[ABOUT THIS EXERCISE]: The answer must be every line of the records below that contains the word "mathcal".

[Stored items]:
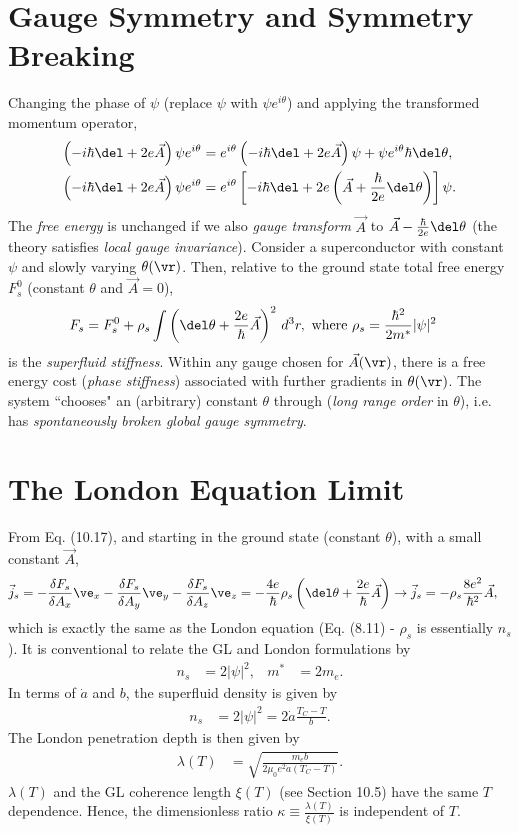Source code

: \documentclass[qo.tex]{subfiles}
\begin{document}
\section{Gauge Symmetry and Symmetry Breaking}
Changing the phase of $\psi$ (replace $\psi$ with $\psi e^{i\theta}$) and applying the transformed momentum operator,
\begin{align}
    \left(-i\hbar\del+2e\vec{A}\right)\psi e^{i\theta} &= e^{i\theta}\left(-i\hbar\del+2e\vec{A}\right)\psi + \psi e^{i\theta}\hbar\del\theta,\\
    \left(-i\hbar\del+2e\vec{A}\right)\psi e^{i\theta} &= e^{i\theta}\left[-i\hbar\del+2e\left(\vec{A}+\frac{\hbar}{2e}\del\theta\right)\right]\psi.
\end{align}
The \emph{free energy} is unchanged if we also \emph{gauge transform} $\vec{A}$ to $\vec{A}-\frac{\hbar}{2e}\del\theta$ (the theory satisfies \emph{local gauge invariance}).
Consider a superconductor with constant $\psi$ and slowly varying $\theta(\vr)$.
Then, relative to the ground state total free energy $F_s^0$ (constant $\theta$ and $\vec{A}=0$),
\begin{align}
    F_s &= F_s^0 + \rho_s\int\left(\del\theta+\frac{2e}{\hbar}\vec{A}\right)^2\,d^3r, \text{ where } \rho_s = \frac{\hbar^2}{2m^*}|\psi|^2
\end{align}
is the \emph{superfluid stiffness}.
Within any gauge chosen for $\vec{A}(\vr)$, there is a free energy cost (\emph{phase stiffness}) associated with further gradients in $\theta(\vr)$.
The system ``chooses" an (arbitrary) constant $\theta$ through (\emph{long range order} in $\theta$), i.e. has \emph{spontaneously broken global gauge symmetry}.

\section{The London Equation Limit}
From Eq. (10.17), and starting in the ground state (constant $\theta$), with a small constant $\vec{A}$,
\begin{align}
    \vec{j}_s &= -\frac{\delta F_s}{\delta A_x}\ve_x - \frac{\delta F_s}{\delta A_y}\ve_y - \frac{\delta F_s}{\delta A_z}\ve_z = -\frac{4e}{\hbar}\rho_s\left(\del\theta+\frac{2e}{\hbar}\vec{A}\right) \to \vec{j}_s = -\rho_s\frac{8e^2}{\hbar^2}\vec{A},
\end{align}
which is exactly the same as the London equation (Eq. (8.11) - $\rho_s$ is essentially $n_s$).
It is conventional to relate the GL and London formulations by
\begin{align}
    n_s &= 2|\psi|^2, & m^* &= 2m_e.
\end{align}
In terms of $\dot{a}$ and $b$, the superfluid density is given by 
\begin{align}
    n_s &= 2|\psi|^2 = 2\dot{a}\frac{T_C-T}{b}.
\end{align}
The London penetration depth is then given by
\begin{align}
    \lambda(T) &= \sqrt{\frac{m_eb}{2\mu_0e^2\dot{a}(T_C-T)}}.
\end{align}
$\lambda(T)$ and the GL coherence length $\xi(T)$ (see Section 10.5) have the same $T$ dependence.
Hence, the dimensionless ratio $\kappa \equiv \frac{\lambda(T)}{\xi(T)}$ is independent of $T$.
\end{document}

* * *

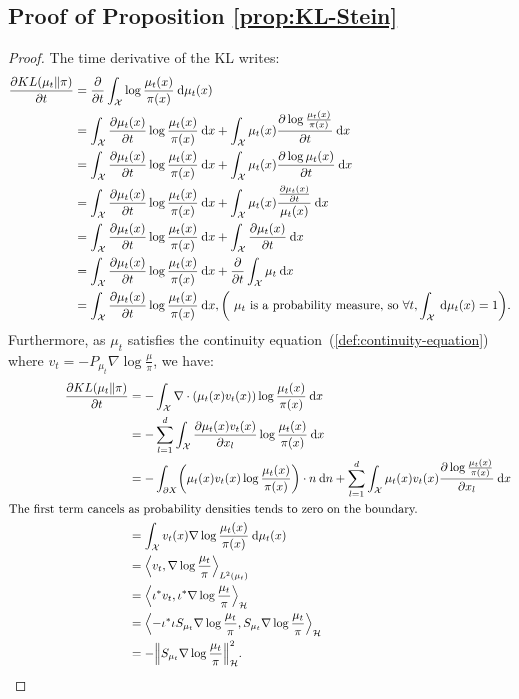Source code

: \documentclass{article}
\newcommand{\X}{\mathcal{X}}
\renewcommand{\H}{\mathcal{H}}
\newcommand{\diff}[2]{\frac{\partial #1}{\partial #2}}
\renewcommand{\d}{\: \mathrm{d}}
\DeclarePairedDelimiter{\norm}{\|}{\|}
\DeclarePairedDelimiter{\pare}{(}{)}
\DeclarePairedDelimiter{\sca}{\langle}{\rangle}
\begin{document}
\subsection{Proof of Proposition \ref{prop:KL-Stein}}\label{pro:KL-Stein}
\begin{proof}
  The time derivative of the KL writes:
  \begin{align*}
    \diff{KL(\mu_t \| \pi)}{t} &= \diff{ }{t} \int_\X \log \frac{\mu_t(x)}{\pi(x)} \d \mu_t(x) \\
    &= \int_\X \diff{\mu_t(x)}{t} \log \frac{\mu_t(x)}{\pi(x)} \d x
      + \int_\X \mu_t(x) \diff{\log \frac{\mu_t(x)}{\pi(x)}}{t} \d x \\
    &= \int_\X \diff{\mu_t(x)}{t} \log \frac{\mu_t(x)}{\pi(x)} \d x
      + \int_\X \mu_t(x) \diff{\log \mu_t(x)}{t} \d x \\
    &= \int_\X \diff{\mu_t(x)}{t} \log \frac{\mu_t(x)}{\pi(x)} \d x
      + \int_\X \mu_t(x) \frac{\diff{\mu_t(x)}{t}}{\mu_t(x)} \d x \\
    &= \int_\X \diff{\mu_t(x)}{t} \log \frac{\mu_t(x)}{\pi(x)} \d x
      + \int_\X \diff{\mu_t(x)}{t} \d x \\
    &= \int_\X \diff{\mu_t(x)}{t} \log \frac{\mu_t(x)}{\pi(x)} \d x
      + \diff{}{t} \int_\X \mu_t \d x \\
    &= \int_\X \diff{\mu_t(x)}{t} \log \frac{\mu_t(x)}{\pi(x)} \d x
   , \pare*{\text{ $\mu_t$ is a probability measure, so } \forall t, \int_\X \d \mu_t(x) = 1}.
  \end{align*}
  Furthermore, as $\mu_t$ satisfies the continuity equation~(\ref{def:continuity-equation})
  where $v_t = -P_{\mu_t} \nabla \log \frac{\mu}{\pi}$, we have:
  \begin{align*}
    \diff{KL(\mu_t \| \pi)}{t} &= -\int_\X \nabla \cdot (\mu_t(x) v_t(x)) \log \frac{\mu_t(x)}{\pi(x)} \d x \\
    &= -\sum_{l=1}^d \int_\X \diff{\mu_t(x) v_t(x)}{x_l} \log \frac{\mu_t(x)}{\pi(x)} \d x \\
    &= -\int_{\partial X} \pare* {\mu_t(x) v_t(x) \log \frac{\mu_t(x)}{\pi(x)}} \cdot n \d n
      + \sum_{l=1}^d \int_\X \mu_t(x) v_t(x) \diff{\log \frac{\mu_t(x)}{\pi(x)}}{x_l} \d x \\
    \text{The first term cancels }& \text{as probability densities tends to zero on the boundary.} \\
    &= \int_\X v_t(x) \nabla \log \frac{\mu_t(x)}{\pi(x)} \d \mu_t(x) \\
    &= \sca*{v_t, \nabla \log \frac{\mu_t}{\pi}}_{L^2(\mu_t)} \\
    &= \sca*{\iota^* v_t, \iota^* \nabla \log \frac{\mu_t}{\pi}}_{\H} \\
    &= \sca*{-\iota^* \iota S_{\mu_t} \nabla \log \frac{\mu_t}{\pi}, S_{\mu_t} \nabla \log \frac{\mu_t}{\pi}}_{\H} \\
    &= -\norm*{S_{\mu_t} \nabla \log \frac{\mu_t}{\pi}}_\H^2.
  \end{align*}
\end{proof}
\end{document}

[ANSWER TO THE EXERCISE]:
\newcommand{\X}{\mathcal{X}}
\renewcommand{\H}{\mathcal{H}}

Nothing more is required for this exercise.